Après le passage de trois Français, il est l’heure pour moi de commencer ma première interview sportive. Le stress monte. Je me rends vite compte que Kévin Carvalho est assez stressé aussi, ça me rassure. Je remarque rapidement que comme chaque sport qui se pratique en compétition, c’est une discipline qui semble véhiculer de nombreuses valeurs. Je regagne mon siège comme si de rien était, pourtant je suis encore euphorique d’avoir réalisé ma première interview sportive. Viens le tour d’un des favoris de cette compétition, Samir Aït Saïd. J’avais été prévenu, “tu verras, les anneaux c’est impressionnant”, en effet. Moi qui ai du mal à faire une pompe je me retrouve à admirer la performance musclée de ce gymnaste aux anneaux. Il n’est pas tombé, a réussi sa sortie, la foule l’acclame, j’en conclus qu’il a réussi. Je suis encore assez novice en la matière, je me fie aux réactions du public.

Il est 17h, l’heure de l’entracte. J’ai depuis, recueilli la réaction de quelques compétiteurs français dont Mélanie De Jesus Dos Santos. Cette Martiniquaise est la Française la plus titrée aux championnats d’Europe de gymnastique artistique. Sa maturité et sa détermination se ressentent dans les réponses à mes questions, je suis assez surprise.
En m’aventurant dans les couloirs, je rencontre quelques bénévoles qui s’occupent volontairement, et tout le week-end, d’organiser ces Internationaux. Certains sont passionnés, d’autres simplement curieux, mais tous sont là pour aider la fédération française de gymnastique.
Ma journée s’achève comme elle a commencé : des étoiles plein les yeux. Curieuse de voir ce qu’il se passera pour les finales, je fais le point dans ma tête ravie de cette première journée. “Samir, Cyril, Mélanie, Marine, Loris, Antoine, Claire, Julien”, à demain.

Dimanche 14h. J’ai regagné ma place dans une salle comble, l’ambiance est à son apogée pour ces finales tant attendues. La compétition reprend, la tension est palpable. Je finis par comprendre que les barres parallèles et les barres asymétriques sont deux agrès différents, je maîtrise de plus en plus le vocabulaire technique. Viens les épreuves au sol, je suis une nouvelle fois épatée. Comment est-ce possible d’enchaîner les prouesses acrobatiques tout en restant aussi gracieuse ?
Je me rends en zone mixte pour faire mes dernières interviews et récolter à chaud les réactions des gymnastes français.
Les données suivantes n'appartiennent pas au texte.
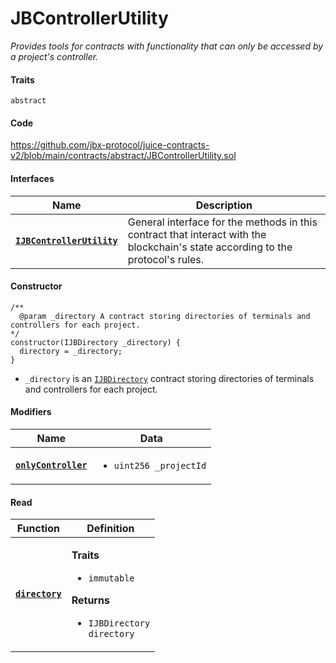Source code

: # JBControllerUtility

_Provides tools for contracts with functionality that can only be accessed by a project's controller._

#### Traits

`abstract`

#### Code 

https://github.com/jbx-protocol/juice-contracts-v2/blob/main/contracts/abstract/JBControllerUtility.sol

#### Interfaces

| Name                                                                      | Description                                                                                                                              |
| ------------------------------------------------------------------------- | ---------------------------------------------------------------------------------------------------------------------------------------- |
| [**`IJBControllerUtility`**](/dev/api/v3/interfaces/ijbcontrollerutility.md) | General interface for the methods in this contract that interact with the blockchain's state according to the protocol's rules. |

#### Constructor

```
/** 
  @param _directory A contract storing directories of terminals and controllers for each project.
*/
constructor(IJBDirectory _directory) {
  directory = _directory;
}
```

* `_directory` is an [`IJBDirectory`](/dev/api/v3/interfaces/ijbdirectory.md) contract storing directories of terminals and controllers for each project.

#### Modifiers

| Name                                                                                      | Data                                                                                                                                                                   |
| ----------------------------------------------------------------------------------------- | ---------------------------------------------------------------------------------------------------------------------------------------------------------------------- |
| [**`onlyController`**](/dev/api/v3/contracts/or-abstract/jbcontrollerutility/modifiers/onlycontroller.md)                                 | <ul><li><code>uint256 _projectId</code></li></ul>                                               |

#### Read

| Function                                   | Definition                                                                                                                                                                                                  |
| ------------------------------------------ | ----------------------------------------------------------------------------------------------------------------------------------------------------------------------------------------------------------- |
| [**`directory`**](/dev/api/v3/contracts/or-abstract/jbcontrollerutility/properties/directory.md) | <p><strong>Traits</strong></p><ul><li><code>immutable</code></li></ul><p><strong>Returns</strong></p><ul><li><code>IJBDirectory directory</code></li></ul> |
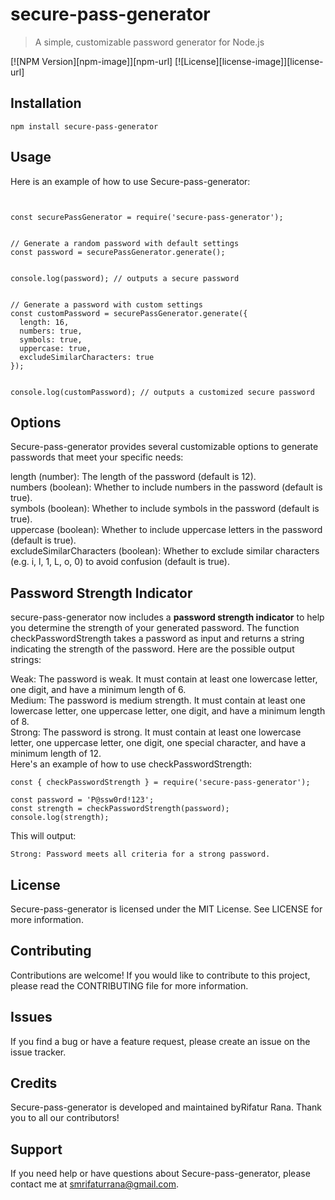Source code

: # secure-pass-generator

> A simple, customizable password generator for Node.js

[![NPM Version][npm-image]][npm-url]
[![License][license-image]][license-url]

## Installation

```console
npm install secure-pass-generator 
```

## Usage
Here is an example of how to use Secure-pass-generator:

```console


const securePassGenerator = require('secure-pass-generator');


// Generate a random password with default settings
const password = securePassGenerator.generate();


console.log(password); // outputs a secure password


// Generate a password with custom settings
const customPassword = securePassGenerator.generate({
  length: 16,
  numbers: true,
  symbols: true,
  uppercase: true,
  excludeSimilarCharacters: true
});


console.log(customPassword); // outputs a customized secure password

```

## Options

Secure-pass-generator provides several customizable options to generate passwords that meet your specific needs:

length (number): The length of the password (default is 12). <br />
numbers (boolean): Whether to include numbers in the password (default is true). <br />
symbols (boolean): Whether to include symbols in the password (default is true). <br />
uppercase (boolean): Whether to include uppercase letters in the password (default is true). <br />
excludeSimilarCharacters (boolean): Whether to exclude similar characters (e.g. i, l, 1, L, o, 0) to avoid confusion (default is true).

## Password Strength Indicator

secure-pass-generator now includes a <b>password strength indicator</b> to help you determine the strength of your generated password. The function checkPasswordStrength takes a password as input and returns a string indicating the strength of the password. Here are the possible output strings:

Weak: The password is weak. It must contain at least one lowercase letter, one digit, and have a minimum length of 6. <br/>
Medium: The password is medium strength. It must contain at least one lowercase letter, one uppercase letter, one digit, and have a minimum length of 8.  <br/>
Strong: The password is strong. It must contain at least one lowercase letter, one uppercase letter, one digit, one special character, and have a minimum length of 12.  <br/>
Here's an example of how to use checkPasswordStrength:
```console
const { checkPasswordStrength } = require('secure-pass-generator');

const password = 'P@ssw0rd!123';
const strength = checkPasswordStrength(password);
console.log(strength);
```
This will output:
```console
Strong: Password meets all criteria for a strong password.
```

## License
Secure-pass-generator is licensed under the MIT License. See LICENSE for more information.

## Contributing
Contributions are welcome! If you would like to contribute to this project, please read the CONTRIBUTING file for more information.

## Issues
If you find a bug or have a feature request, please create an issue on the issue tracker.

## Credits
Secure-pass-generator is developed and maintained byRifatur Rana. Thank you to all our contributors!

## Support
If you need help or have questions about Secure-pass-generator, please contact me at smrifaturrana@gmail.com.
De la déception pour certains, de la satisfaction pour d’autres. Mais toujours un seul mot d’ordre : la détermination. La journée se conclut par la remise des médailles et une Marseillaise reprise en chœur par les spectateurs. J’en ai des frissons.

Assister aux internationaux de France de gym a été une expérience très enrichissante, j’ai découvert un sport plein de valeurs, j’ai rencontré des sportifs plus déterminés que jamais et je me suis surprise à aimer réaliser des interviews sportives.

Aurore Murat

2 Commentaires

  1. J’adore ! Barres parallèles et Barres asymétriques sont des agrès différents. 🤣 j’aime entendre les commentaires et les impressions des non gyms, ça nous fait découvrir et revoir les choses de manières différentes.